=== Data excerpts ===
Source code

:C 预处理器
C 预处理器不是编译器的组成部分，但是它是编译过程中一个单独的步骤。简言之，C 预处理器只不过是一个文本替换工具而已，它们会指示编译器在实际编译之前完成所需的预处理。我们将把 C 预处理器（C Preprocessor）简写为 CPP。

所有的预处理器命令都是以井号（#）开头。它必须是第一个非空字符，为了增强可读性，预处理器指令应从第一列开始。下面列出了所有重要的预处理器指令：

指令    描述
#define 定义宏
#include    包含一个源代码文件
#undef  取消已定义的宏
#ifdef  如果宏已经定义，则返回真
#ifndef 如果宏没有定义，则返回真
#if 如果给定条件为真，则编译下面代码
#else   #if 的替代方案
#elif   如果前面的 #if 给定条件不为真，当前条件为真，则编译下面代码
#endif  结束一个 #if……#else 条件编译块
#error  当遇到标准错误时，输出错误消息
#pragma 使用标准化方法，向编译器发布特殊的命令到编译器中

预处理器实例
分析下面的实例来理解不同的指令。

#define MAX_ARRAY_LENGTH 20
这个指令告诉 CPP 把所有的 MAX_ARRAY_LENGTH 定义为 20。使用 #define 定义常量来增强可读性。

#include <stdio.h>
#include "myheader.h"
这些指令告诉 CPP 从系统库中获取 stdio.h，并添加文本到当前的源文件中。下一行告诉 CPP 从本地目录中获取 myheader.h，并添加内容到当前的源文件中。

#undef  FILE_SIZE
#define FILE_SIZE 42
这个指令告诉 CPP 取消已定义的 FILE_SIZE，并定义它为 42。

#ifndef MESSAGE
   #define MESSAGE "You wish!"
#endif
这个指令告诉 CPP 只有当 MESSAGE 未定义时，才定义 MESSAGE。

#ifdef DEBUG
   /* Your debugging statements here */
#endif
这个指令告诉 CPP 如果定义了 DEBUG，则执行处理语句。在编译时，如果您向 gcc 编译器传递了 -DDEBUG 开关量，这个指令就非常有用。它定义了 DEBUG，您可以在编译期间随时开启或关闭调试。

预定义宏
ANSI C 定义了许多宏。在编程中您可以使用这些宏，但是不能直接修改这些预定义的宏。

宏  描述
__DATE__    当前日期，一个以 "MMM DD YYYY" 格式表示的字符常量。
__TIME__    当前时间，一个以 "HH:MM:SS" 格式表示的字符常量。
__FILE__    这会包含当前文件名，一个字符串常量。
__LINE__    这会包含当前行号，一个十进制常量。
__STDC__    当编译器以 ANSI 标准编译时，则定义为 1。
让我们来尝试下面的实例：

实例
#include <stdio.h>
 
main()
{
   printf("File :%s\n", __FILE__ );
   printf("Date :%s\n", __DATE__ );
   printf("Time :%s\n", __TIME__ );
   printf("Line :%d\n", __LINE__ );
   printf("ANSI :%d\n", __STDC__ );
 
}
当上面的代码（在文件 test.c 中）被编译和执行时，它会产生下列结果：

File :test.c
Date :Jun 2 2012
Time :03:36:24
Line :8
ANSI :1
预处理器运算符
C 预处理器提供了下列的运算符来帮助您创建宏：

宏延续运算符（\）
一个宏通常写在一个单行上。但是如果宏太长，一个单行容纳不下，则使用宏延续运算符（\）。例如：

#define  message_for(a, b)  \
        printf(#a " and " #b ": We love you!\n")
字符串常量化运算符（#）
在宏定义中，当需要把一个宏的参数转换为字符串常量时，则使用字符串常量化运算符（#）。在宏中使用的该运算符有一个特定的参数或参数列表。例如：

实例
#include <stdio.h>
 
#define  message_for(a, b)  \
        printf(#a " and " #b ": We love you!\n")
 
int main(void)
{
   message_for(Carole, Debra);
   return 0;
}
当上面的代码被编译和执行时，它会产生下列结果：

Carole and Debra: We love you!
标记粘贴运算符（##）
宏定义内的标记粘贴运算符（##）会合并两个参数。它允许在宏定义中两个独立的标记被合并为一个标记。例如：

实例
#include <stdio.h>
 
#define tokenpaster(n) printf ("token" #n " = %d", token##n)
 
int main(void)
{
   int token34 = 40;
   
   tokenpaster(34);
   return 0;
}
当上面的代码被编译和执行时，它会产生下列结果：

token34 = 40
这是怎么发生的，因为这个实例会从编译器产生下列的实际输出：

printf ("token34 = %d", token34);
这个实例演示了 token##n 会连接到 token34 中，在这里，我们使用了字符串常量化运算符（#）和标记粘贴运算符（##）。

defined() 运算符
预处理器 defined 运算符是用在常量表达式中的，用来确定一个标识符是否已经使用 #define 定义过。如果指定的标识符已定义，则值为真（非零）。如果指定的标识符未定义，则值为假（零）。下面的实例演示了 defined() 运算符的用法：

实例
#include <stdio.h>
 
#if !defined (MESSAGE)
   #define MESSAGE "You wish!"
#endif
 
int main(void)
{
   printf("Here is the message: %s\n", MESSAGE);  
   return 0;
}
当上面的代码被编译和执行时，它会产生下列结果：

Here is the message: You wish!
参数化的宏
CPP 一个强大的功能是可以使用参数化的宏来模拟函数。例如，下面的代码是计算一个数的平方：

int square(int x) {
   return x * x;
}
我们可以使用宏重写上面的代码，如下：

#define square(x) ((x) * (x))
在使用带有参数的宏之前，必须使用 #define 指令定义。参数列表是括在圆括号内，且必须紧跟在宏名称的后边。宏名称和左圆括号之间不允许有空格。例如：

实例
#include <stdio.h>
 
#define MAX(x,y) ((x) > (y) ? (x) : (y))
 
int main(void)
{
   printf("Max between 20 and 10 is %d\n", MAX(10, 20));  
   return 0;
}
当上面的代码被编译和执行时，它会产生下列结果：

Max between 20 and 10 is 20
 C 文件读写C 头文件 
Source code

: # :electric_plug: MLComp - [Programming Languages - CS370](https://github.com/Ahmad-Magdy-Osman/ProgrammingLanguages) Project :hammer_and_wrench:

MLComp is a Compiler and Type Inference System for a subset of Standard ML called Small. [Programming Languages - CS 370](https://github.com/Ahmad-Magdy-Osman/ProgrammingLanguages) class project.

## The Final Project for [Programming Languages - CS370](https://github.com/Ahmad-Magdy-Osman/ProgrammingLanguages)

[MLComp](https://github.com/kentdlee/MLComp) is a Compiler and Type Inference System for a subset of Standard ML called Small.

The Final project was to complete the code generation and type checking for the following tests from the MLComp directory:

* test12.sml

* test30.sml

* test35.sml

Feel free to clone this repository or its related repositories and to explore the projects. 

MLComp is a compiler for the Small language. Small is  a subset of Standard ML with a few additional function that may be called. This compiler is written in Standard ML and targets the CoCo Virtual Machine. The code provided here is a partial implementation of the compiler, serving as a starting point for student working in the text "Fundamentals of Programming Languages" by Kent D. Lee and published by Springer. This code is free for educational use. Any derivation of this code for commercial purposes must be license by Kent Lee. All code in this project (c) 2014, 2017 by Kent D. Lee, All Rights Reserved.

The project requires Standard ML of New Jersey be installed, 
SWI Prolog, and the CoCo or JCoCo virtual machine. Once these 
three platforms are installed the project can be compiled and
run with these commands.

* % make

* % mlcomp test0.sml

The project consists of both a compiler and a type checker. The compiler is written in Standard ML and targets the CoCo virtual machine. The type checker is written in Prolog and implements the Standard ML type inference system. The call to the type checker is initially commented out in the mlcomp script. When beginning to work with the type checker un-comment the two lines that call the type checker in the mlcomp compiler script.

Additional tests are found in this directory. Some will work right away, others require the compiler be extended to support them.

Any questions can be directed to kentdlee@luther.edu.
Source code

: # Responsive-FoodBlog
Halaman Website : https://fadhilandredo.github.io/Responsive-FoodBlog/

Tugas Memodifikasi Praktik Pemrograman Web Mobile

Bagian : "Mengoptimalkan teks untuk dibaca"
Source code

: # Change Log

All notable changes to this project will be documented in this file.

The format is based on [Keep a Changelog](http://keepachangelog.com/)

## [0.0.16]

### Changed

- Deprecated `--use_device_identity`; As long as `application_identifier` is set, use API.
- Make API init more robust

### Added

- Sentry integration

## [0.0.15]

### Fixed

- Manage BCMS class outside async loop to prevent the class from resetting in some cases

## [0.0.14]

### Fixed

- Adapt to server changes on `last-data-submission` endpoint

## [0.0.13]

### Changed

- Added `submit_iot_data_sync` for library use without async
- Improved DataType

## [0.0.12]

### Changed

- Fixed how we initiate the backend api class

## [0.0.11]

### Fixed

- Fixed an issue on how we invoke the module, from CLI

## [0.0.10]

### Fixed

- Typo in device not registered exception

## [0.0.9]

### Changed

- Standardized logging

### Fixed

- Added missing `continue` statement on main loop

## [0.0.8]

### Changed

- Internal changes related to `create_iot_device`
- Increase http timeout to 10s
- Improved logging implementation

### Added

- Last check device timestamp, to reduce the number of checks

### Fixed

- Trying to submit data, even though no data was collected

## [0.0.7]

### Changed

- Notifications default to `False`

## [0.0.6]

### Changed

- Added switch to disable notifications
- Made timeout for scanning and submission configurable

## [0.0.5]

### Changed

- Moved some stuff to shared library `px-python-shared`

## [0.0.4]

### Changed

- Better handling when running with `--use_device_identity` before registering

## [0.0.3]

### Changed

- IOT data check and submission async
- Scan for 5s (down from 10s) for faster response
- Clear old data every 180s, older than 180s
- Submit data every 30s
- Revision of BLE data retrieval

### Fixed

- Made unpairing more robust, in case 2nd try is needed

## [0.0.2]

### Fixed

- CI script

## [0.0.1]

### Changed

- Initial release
===
**Exercise**:
A count is needed of the lines above that hold the word "will"; give that count and no other text.

**Answer to this problem**:
2